Monday, February 27, 2012

With Flipper & Brush: Oregon Coast Aquarium's Sea Lion Artists

Ken Lytwyn, Curator of Marine Mammals at the 
Oregon Coast Aquarium, with Max. Photo provided
by the Oregon Coast Aquarium.
In Episode 18, I launch into a multi-part series on art-making by animals in captivity and art-making by our pets.

In this episode, we hear from Ken Lytwyn, Curator of Marine Mammals at the Oregon Coast Aquarium in Newport, Oregon. The conversation centers on the facility’s resident sea lions – Lea, Max and Quill – who spend some of their enrichment activity time engaged in painting canvases and creating flipper prints. 

Lea with one of her flipper prints. Photo provided by
the Oregon Coast Aquarium.
Ken describes their distinctive temperaments and talents and details what made Lea, Max and Quill good candidates for art-making. We hear how the three were trained to paint with flipper and brush and how they are rewarded for their efforts. We explore what we can know or - perhaps at best - surmise about sea lions from their art-making.

Max at work with paint brush and canvas.
Photo provided by the Oregon Coast Aquarium.
Questions for Ken: Do sea lions attach any meaning to their artwork?
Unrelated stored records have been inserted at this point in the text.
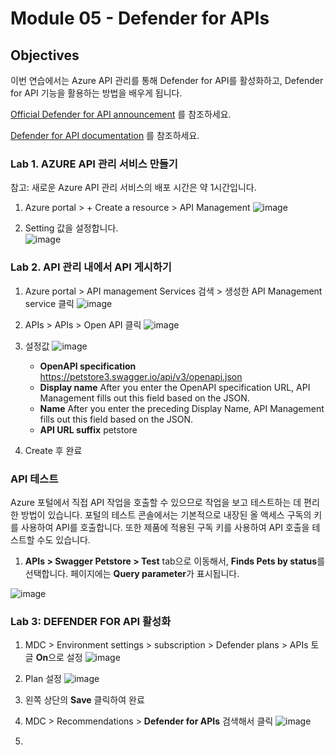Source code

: # Module 05 - Defender for APIs

## Objectives

이번 연습에서는 Azure API 관리를 통해 Defender for API를 활성화하고, Defender for API 기능을 활용하는 방법을 배우게 됩니다.

[Official Defender for API announcement](https://techcommunity.microsoft.com/t5/microsoft-defender-for-cloud/microsoft-bolsters-cloud-native-security-in-defender-for-cloud/ba-p/3801818) 를 참조하세요.

[Defender for API documentation](https://learn.microsoft.com/en-us/azure/defender-for-cloud/defender-for-apis-introduction) 를 참조하세요.
   
### Lab 1. AZURE API 관리 서비스 만들기

참고: 새로운 Azure API 관리 서비스의 배포 시간은 약 1시간입니다.

1. Azure portal > + Create a resource > API Management
   ![image](https://github.com/user-attachments/assets/2a8654d6-db62-4d8b-8970-d66b90fad2c9)

2. Setting 값을 설정합니다.  
   ![image](https://github.com/user-attachments/assets/943cd13c-3310-4d30-b800-ac9ae510c3ce)

### Lab 2. API 관리 내에서 API 게시하기

1. Azure portal > API management Services 검색 > 생성한 API Management service 클릭
   ![image](https://github.com/user-attachments/assets/94d3dae8-c55a-4c82-b13c-39342e02adbd)

2. APIs > APIs > Open API 클릭
   ![image](https://github.com/user-attachments/assets/aa275590-eafa-4ecb-a90b-1bdc93b637f9)

3. 설정값
   ![image](https://github.com/user-attachments/assets/f3d38b9c-848b-4364-83fd-fb47d82053a3)
   * **OpenAPI specification**		https://petstore3.swagger.io/api/v3/openapi.json
   * **Display name**	After you enter the OpenAPI specification URL, API Management fills out this field based on the JSON.
   * **Name**	After you enter the preceding Display Name, API Management fills out this field based on the JSON.
   * **API URL suffix**	petstore	
4. Create 후 완료

### API 테스트
Azure 포털에서 직접 API 작업을 호출할 수 있으므로 작업을 보고 테스트하는 데 편리한 방법이 있습니다. 포털의 테스트 콘솔에서는 기본적으로 내장된 올 액세스 구독의 키를 사용하여 API를 호출합니다. 또한 제품에 적용된 구독 키를 사용하여 API 호출을 테스트할 수도 있습니다.

1. **APIs > Swagger Petstore > Test** tab으로 이동해서, **Finds Pets by status**를 선택합니다. 페이지에는 **Query parameter**가 표시됩니다. 

 ![image](https://github.com/user-attachments/assets/85e31727-ca59-41f6-a910-a01e12166f98)


### Lab 3: DEFENDER FOR API 활성화

1. MDC > Environment settings > subscription > Defender plans > APIs 토글 **On**으로 설정
   ![image](https://github.com/user-attachments/assets/5c9d07c3-d54a-4f72-a352-41c6d46d738a)

2. Plan 설정
   ![image](https://github.com/user-attachments/assets/42e5b629-d9f5-4865-8489-8ba67aa5aec3)

3. 왼쪽 상단의 **Save** 클릭하여 완료

1. MDC > Recommendations > **Defender for APIs** 검색해서 클릭
   ![image](https://github.com/user-attachments/assets/a08c4fa6-1d4c-4819-9045-9dc1b4ad44ad)

2.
How do sea lions see? Do they appreciate beauty? Do they have fun when they engage in these activities? How do sea lions learn and can we relate their learning processes to the ways in which human beings learn? Are they visual learners? Auditory learners? Tactile learners? Could a sea lion teach another sea lion to paint?

Max and Lea are featured in the full-color coffee table book, Fur in My Paint, that depicts wild animals - from scorpions to beaded lizards, macaws to elephants, and sea lions to gorillas - all creating art. In Part 2 of this series, we'll be chatting with the book's author, Tifane Grayce. Jack Hanna, Director Emeritus of the Columbus Zoo and host of TV's Into the Wild, has called this art-making "a brilliant activity for any animal in an animal park or conservation center. Painting stimulates the animals and acts as an important 'enrichment' activity. Not only do the animals produce some really nice art, but it's valuable for conservation fund-raising."

The Oregon Coast Aquarium opened in 1992 and is situated on a beautiful 39-acre site on Yaquina Bay adjacent to an estuary and opposite a historic bay front with a working harbor. The aquarium is home to some 15,000 creatures (250 species) and is consistently rated among the nation’s best. It has received praise from USA Today, Coastal Living, Parents Magazine, Forbes Traveler and Trailer Life. The facility welcomes about 460,000 visitors annually and is open every day save for Dec. 25. Summer (Memorial Day weekend through Labor Day) hours are: 9 a.m. to 6 p.m. Winter hours are: 10 a.m. to 5 p.m. Admission is $15.45 for adults aged 18-64; seniors (65+), $13.45; young adults (13-17), $12.75; children (3-12), $9.95 and age 2 and younger, free.